Markus Raupach: So I’m really looking forward to having this book and to share the experience then. Maybe we can do another talk then and try some of your pairings which will be maybe in the …

Peter Slosberg: By the way, I will be asking you and people in your audience if you are so inclined, since I’ve done a lot of these beer and chocolate pairings around the US, partial in South America. But if you do or know of people who do beer and chocolate pairings in different countries, what I want to do is have a chapter where we have pairers from around the world talking about what they’ve done and why they do it. I want to have a chapter on that.

Markus Raupach: I’m happy, maybe we did the first serious beer and chocolate thing in 2014 in Germany because we have a member of a local chocolatier. He is in slow food and very, very well, and won lots of awards. And we made a masterclass of beer and chocolate at this time. And there was great stuff. And we have other friends in a city called Erfurt. Their chocolatiery is called Goldhelm and they really make world-class chocolate, especially ganache chocolate bars. And we did lots of pairing for them. So there is some experience around so.
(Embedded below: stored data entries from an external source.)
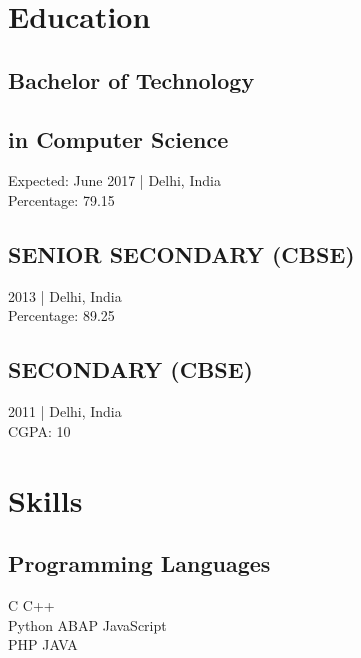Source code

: \documentclass[]{resume-openfont}
\begin{document}
%
%



%
%

\begin{minipage}[t]{0.33\textwidth} 


\section{Education} 

\subsection{Bachelor of Technology} \subsection{in Computer Science}
Expected: June 2017 | Delhi, India \\ Percentage: 79.15
\sectionsep

\subsection{SENIOR SECONDARY (CBSE)}
2013 | Delhi, India \\ Percentage: 89.25
\sectionsep

\subsection{SECONDARY (CBSE)}
2011 | Delhi, India \\ CGPA: 10
\sectionsep


\section{Skills}
\subsection{Programming Languages}
C \textbullet{} C++ \\
Python \textbullet{} ABAP \textbullet{} JavaScript\\
PHP \textbullet{} JAVA \\
\sectionsep

\end{minipage}
\end{document}
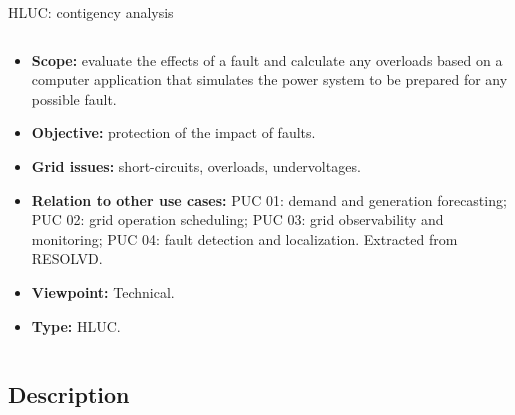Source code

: \begin{frame}{HLUC: contigency analysis}
\begin{columns}
\begin{column}{0.68\textwidth}
\begin{table}[!htb]
          \begin{itemize}
            \item \textbf{Scope: } evaluate the effects of a fault and calculate any overloads based on a computer application that simulates the power system to be prepared for any possible fault.
            \item \textbf{Objective: } protection of the impact of faults.
            \item \textbf{Grid issues: } short-circuits, overloads, undervoltages.
            \item \textbf{Relation to other use cases: } PUC 01: demand and generation forecasting; PUC 02: grid operation scheduling; PUC 03: grid observability and monitoring; PUC 04: fault detection and localization. Extracted from RESOLVD.
            \item \textbf{Viewpoint: } Technical.
            \item \textbf{Type: } HLUC.
          \end{itemize}

          \caption{General description of the HLUC}
        \end{table}

      \end{column}

    \end{columns}

  \end{frame}


  \subsection{Description}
I will be happy to share that and when we started our online teaching with the beer sommelier courses, a friend of mine, he’s a professor at the Mainz University, Thomas Vilgis. He wrote also a book on beer pairing and he is doing it on a scientific way. And as far as I know, he is the first one and maybe still the only one who have the scientific approach. So he really makes the beer into its parts aromatically and the same with every food and chocolate.
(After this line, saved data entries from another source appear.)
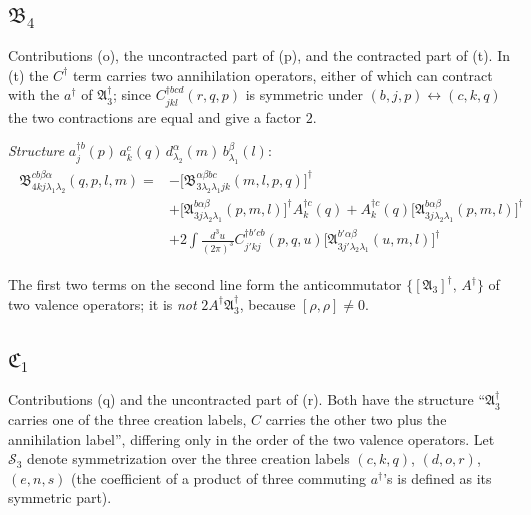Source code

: \documentclass[11pt]{article}
\newcommand{\mf}{\mathfrak}
\newcommand{\dg}{\dagger}
\newcommand{\ip}[1]{\int\!\frac{d^{3}#1}{(2\pi)^{3}}}
\newcommand{\acomm}[2]{\big\{#1,\,#2\big\}}
\begin{document}
\subsection{$\mf B_{4}$}

Contributions (o), the uncontracted part of (p), and the contracted part of (t). In (t) the
$C^{\dg}$ term carries two annihilation operators, either of which can contract with the $a^{\dg}$
of $\mf A^{\dg}_{3}$; since $C^{\dg bcd}_{jkl}(r,q,p)$ is symmetric under
$(b,j,p)\leftrightarrow(c,k,q)$ the two contractions are equal and give a factor $2$.

\begin{res}
\emph{Structure} $a^{\dg b}_{j}(p)\,a^{c}_{k}(q)\,d^{\alpha}_{\lambda_{2}}(m)\,b^{\beta}_{\lambda_{1}}(l)$:
\begin{align}
\boxed{
\begin{aligned}
\mf B^{cb\beta\alpha}_{4kj\lambda_{1}\lambda_{2}}(q,p,l,m)
=&-\Big[\mf B^{\alpha\beta bc}_{3\lambda_{2}\lambda_{1}jk}(m,l,p,q)\Big]^{\dg}
\\
&+\Big[\mf A^{b\alpha\beta}_{3j\lambda_{2}\lambda_{1}}(p,m,l)\Big]^{\dg}A^{\dg c}_{k}(q)
+A^{\dg c}_{k}(q)\Big[\mf A^{b\alpha\beta}_{3j\lambda_{2}\lambda_{1}}(p,m,l)\Big]^{\dg}
\\
&+2\ip{u}C^{\dg b'cb}_{j'kj}(p,q,u)\Big[\mf A^{b'\alpha\beta}_{3j'\lambda_{2}\lambda_{1}}(u,m,l)\Big]^{\dg}
\end{aligned}}
\label{eq:B4}
\end{align}
\end{res}

\noindent
The first two terms on the second line form the anticommutator
$\acomm{[\mf A_{3}]^{\dg}}{A^{\dg}}$ of two valence operators; it is \emph{not} $2A^{\dg}\mf
A^{\dg}_{3}$, because $[\rho,\rho]\neq0$.

\subsection{$\mf C_{1}$}

Contributions (q) and the uncontracted part of (r). Both have the structure ``$\mf A^{\dg}_{3}$
carries one of the three creation labels, $C$ carries the other two plus the annihilation label'',
differing only in the order of the two valence operators. Let $\mathcal S_{3}$ denote
symmetrization over the three creation labels $(c,k,q)$, $(d,o,r)$, $(e,n,s)$ (the coefficient of
a product of three commuting $a^{\dg}$'s is defined as its symmetric part).
\end{document}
Peter Slosberg: You need to hook him up with me.

Markus Raupach: Yes of course. It’s very interesting. And the basic idea is you have the basic taste, like sweet and sour and bitter, that you have on your tongue. And this is something you have to bring in like a harmony. So it should be more or less similar. And then you have all your tastes in the nose which is a huge world of different aromas and there you have to be more like being additionally. So and if you bring that together, you have the harmony basis and then the huge world to explore. And that really works. And so, we’ll talk about that.
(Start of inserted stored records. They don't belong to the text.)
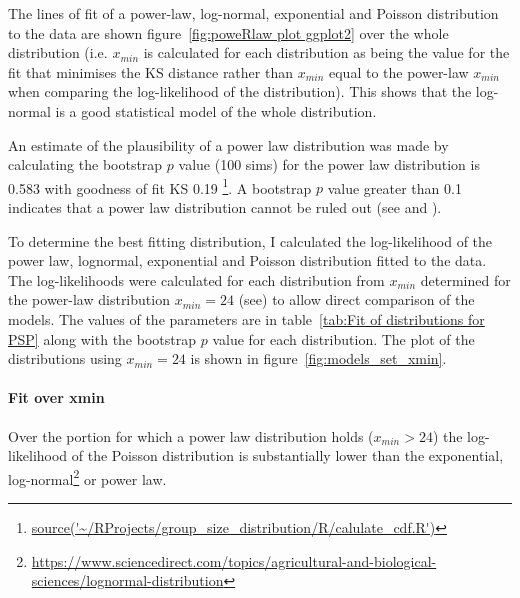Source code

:The lines of fit of a power-law, log-normal, exponential and Poisson distribution to the data are shown figure~\ref{fig:poweRlaw plot ggplot2} over the whole distribution (i.e. $x_{min}$ is calculated for each distribution as being the value for the fit that minimises the KS distance rather than $x_{min}$ equal to the power-law $x_{min}$ when comparing the log-likelihood of the distribution). This shows that the log-normal is a good statistical model of the whole distribution.

An estimate of the plausibility of a power law distribution was made by calculating the bootstrap $p$ value (100 sims) for the power law distribution is 0.583 with goodness of fit KS 0.19 \footnote{\url{source('~/RProjects/group_size_distribution/R/calulate_cdf.R')}}. A bootstrap $p$ value greater than 0.1 indicates that a power law distribution cannot be ruled out (see \cite{gillespie2015fitting} and \cite{clauset2009power}).



To determine the best fitting distribution, I calculated the log-likelihood of the power law, lognormal, exponential and Poisson distribution fitted to the data. The log-likelihoods were calculated for each distribution from $x_{min}$ determined for the power-law distribution $x_{min} = 24$ (see\cite{clauset2009power}) to allow direct comparison of the models. The values of the parameters are in table~\ref{tab:Fit of distributions for PSP} along with the bootstrap $p$ value for each distribution. The plot of the distributions using $x_{min}=24$ is shown in figure~\ref{fig:models_set_xmin}.


\paragraph{Fit over xmin}
Over the portion for which a power law distribution holds ($x_{min}>24$) the log-likelihood of the Poisson distribution is substantially lower than the exponential, log-normal\footnote{\url{https://www.sciencedirect.com/topics/agricultural-and-biological-sciences/lognormal-distribution}} or power law.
Peter Slosberg: I can’t mention the brewer yet, but I think in early next year I’m going to be working with a Lambic producer to make a Lambic with cocoa nibs. And then you use the spent cocoa nibs and make chocolate bars in Belgium. I think that would be fun.

Markus Raupach:  Great. I’ll come over. It’s not so far away from Bamberg. So thanks a lot for your time, for your information, for this wonderful beer you’re sharing with me.

Peter Slosberg: Well, thank you for pouring.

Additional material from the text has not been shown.